Saturday, September 28, 2013

The Past






True confession.  I once, long ago, got caught shoplifting a copy of Tiger Beat from a grocery store. Yes, it's true. Sadly, I had the money to pay for it,  but I couldn't let myself be seen buying a magazine with shirtless boys on the cover. Could not do it.  So, naturally, I stole it.  Or tried to.  Had it been a copy of Playboy, no problem! I was buying Playboy (for the articles) from age 16 with no shame, and no questions asked. But Playboy marked me as a heterosexual, and Tiger Beat marked me as... something else.

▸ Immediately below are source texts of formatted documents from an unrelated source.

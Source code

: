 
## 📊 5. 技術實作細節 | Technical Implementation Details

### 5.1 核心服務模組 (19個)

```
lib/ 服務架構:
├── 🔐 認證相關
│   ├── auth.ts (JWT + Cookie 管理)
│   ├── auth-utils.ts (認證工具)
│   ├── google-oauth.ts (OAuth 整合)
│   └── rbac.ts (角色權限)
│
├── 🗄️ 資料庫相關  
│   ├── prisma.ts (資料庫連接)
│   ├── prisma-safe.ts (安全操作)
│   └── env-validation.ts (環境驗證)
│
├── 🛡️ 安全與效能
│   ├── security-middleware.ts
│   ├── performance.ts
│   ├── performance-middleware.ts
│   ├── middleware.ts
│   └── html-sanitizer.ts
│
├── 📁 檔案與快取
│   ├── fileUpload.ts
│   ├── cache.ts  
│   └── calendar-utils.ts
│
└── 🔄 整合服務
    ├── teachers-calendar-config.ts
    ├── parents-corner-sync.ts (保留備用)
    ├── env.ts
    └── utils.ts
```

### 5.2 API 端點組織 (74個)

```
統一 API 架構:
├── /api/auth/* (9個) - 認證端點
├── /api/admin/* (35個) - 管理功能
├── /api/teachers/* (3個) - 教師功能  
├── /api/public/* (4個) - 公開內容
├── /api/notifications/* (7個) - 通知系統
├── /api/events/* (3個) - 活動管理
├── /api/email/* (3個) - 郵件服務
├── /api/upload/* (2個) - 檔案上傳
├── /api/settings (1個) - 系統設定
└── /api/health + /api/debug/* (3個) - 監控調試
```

On another occasion  I successfully excised a centerfold from some teen rag on a drug store magazine rack. It was a full body portrait of Jimmy McNichol, lying on the floor. He was wearing white overalls, no shirt, one nipple artfully exposed.  I had to have it, so I carefully pulled it out of its rightful home and stuck it into a copy of Esquire, which I was going to buy anyway, and it was mine. 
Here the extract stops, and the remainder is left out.